J.A. : Dans la rue où se concentrent les rapports de domination, mes dérives dansées mêlent artistes et non artistes. En connexion avec un quartier, les participants éprouvent avec leurs corps les rues, les places, les panneaux, leurs possibles ou leurs interdits. La ville est remplie de codes invisibles, de choses qu’on ne voit plus et auxquelles pourtant nos corps répondent par réflexe. Le processus émancipatoire consiste à utiliser notre liberté de mouvement pour déformer les gestes du quotidien et solliciter notre imaginaire. Ces performances impromptues s’adressent aux passants, un auditoire particulier que l’on interpelle dans son cadre routinier. En nous croisant, il constate qu’il est possible d’avancer autrement. Cela déclenche en lui une conscientisation, un rejet, une absurdité… Dans tous les cas, une autre vision du lieu, un temps inhabituel et un décalage dans sa quotidienneté. Si, au lieu de poursuivre sa route et de monter dans le tram, il reste sur le quai pour nous regarder performer, alors il amorce un pas de côté. C’est une première réponse sensible à la mise en question de nos aliénations qui peut l’amener plus loin vers un processus d’émancipation.

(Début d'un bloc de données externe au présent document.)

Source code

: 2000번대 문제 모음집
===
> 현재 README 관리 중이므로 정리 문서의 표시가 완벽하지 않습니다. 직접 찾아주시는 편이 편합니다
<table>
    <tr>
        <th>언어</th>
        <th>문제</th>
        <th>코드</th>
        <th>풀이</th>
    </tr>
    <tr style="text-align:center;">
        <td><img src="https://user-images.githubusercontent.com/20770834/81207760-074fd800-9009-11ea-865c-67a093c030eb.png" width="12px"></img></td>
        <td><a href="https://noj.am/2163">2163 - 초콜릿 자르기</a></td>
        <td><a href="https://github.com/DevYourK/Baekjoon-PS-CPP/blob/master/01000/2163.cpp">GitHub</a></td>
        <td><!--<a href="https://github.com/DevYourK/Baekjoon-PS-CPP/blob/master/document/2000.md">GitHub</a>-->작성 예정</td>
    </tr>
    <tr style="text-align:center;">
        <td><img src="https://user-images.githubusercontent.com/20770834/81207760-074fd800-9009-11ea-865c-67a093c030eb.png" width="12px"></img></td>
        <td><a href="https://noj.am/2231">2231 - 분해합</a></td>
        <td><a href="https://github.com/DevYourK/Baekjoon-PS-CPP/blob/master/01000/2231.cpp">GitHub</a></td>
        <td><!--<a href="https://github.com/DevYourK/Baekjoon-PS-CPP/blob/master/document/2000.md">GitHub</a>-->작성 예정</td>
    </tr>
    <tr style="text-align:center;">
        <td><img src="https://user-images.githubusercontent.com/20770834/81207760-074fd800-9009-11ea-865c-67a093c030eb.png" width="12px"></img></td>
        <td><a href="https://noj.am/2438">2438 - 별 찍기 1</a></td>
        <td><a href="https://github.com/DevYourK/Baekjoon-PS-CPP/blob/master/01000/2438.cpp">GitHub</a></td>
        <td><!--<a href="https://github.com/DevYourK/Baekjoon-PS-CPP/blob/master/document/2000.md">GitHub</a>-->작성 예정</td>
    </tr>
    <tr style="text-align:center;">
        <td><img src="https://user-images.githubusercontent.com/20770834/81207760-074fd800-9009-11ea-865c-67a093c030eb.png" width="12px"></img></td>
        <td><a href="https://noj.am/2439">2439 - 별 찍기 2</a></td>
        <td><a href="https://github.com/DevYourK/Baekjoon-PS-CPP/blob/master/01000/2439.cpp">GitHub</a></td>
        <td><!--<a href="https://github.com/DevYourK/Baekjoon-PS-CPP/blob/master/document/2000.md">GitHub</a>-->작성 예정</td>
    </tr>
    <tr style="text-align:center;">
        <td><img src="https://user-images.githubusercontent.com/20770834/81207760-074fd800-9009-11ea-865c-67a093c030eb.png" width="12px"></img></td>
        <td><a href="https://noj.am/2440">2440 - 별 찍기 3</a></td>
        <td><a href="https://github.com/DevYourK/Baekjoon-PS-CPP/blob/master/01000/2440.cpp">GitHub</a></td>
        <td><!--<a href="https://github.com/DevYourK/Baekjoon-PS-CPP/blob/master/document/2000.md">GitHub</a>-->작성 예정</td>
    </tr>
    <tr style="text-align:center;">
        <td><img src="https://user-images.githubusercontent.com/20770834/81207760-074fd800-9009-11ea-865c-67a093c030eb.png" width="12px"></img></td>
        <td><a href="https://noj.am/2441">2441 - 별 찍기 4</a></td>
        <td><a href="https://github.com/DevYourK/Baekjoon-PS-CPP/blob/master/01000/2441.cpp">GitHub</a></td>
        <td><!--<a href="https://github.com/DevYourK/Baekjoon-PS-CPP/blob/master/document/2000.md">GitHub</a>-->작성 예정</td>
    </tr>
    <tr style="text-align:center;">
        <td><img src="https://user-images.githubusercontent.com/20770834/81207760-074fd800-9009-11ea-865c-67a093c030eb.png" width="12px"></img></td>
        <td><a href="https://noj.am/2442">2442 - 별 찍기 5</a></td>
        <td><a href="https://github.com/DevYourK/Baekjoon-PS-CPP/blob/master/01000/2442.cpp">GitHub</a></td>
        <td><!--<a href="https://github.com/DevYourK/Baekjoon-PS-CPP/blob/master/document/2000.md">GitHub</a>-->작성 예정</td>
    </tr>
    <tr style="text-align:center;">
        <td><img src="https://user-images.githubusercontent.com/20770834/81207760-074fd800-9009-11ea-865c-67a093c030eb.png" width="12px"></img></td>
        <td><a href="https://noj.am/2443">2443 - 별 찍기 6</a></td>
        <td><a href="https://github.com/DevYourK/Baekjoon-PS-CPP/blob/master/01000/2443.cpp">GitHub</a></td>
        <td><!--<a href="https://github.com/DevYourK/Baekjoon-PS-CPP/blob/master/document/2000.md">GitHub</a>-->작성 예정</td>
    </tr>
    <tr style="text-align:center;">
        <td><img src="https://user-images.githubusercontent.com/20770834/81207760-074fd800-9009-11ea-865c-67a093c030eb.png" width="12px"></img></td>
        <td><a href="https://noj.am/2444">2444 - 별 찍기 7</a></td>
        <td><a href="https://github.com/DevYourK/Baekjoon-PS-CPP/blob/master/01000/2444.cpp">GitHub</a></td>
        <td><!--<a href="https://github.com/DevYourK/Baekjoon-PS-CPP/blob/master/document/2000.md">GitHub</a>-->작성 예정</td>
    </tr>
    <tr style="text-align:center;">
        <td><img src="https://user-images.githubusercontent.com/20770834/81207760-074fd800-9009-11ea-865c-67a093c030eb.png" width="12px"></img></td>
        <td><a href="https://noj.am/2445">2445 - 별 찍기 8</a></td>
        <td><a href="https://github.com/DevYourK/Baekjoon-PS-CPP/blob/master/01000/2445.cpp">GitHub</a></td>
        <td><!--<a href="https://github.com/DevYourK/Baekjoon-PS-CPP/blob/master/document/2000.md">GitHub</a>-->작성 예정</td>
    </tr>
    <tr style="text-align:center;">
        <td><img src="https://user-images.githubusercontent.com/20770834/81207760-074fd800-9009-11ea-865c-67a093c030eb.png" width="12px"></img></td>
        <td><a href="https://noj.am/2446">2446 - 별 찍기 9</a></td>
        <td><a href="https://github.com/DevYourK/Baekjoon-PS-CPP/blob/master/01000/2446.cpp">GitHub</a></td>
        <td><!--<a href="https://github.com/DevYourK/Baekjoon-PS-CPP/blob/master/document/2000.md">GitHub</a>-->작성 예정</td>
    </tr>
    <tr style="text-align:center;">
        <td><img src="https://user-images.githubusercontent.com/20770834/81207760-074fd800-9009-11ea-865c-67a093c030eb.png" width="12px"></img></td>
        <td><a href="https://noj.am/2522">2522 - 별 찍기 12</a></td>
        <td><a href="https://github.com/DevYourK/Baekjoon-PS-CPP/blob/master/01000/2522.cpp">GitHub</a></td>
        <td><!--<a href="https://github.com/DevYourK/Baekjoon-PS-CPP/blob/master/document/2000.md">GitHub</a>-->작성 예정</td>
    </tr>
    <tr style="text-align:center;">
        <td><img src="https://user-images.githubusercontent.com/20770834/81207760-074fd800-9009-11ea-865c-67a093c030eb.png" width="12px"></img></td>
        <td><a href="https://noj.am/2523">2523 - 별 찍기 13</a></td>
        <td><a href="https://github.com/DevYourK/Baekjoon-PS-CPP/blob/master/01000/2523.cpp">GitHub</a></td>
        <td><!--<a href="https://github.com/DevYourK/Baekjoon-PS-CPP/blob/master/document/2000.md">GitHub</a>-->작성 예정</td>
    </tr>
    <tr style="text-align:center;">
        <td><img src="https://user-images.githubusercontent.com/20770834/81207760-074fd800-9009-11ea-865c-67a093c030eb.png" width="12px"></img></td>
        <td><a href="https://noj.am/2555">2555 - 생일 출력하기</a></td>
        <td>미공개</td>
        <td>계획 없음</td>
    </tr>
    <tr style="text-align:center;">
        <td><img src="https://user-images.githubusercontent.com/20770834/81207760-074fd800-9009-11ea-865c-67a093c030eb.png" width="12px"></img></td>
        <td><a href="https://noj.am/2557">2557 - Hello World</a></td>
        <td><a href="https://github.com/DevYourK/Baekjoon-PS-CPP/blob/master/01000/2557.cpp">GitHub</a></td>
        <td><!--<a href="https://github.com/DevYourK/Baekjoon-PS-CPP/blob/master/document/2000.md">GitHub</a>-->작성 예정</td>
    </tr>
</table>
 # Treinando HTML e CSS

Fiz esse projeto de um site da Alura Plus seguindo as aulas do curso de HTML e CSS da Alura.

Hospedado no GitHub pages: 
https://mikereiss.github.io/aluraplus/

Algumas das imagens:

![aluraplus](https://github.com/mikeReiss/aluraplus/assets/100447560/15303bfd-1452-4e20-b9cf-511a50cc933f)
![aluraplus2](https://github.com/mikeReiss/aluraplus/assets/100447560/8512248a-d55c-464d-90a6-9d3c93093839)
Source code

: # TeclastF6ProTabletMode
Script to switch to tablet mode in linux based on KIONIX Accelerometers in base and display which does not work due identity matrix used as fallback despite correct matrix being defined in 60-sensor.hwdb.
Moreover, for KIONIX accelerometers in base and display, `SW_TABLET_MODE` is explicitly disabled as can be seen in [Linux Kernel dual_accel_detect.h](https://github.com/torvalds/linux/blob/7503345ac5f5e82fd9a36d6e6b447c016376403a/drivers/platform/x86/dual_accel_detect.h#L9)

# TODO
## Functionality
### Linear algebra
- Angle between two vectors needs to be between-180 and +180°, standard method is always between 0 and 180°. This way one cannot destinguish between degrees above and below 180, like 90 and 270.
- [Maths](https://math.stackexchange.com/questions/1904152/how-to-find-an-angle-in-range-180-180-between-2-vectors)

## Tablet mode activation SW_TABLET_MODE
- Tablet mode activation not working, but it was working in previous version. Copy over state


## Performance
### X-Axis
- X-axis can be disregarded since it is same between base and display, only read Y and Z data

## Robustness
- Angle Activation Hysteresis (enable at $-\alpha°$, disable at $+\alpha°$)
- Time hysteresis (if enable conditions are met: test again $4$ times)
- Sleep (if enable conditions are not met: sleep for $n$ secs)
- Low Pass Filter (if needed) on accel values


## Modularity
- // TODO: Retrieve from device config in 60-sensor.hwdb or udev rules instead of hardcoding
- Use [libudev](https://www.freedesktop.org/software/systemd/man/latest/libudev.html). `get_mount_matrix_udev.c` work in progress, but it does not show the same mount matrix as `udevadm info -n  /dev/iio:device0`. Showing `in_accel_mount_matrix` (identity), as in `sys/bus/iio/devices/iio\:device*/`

Que vous inspire la ville et son extension ?
J.A. : Aujourd’hui, je m’intéresse beaucoup à l’urbanisme émancipatoire. Cet engagement fait suite aux interventions menées avec des cabinets d’architectes et des aménageurs. Nous avons travaillé sur des plans d’urbanisme conçus voici 50 ans et j’ai retrouvé les mêmes biais dans les initiatives de concertation*** que dans le travail social, proches de la mascarade ! Nous sommes très loin de la ville utopique qui place la compréhension des espaces et des choix des habitants avant ses normes. Ce constat m’a amenée à initier des ateliers comme celui des corps pensants, une réponse performative dansée ayant pour sujet et décor la presqu’ile de Grenoble. Ce quartier de 250 hectares appelé autrefois le polygone scientifique est situé au nord de la ville. Il concentre de nombreux centres de recherche scientifique et nucléaire et quelques immeubles d’habitation écologiques. La confrontation des bureaux immenses à la modernité architecturale poussée et à la transparence imposée avec, à leurs pieds des personnes sans abri a inspiré un contre-récit urbain à notre équipe de chercheur-es et d’artistes La grande épopée urbanistique nous pousse à ne plus voir le piège ni l’enfermement dans un paysage composé de carrés, de lignes et de grilles. Pourtant il se dégage de l’ensemble une violence structurelle que nous avons appelée « violente paix ».
Ici la paix renvoie à la sécurité et à la transition écologique et la recherche nucléaire. Quant à la violence, elle résulte de la surveillance, du contrôle, de la connexion généralisée et de l’empreinte militaire qui a marqué les lieux. Ce qui nous amène à questionner la terme de PAIX moderne . Le digital nous exploite, il recueille nos données de consommation, de déplacement et les vend. La manipulation des standards de vie fonctionne comme une oppression cachée. Nous sommes dataifiés pas regardés. Cette dualité nous a inspiré des pensées d’autonomisation, de résistance et de libération. Seulement il s’avère difficile de poser ces idées dans une ville devenue un produit à vendre.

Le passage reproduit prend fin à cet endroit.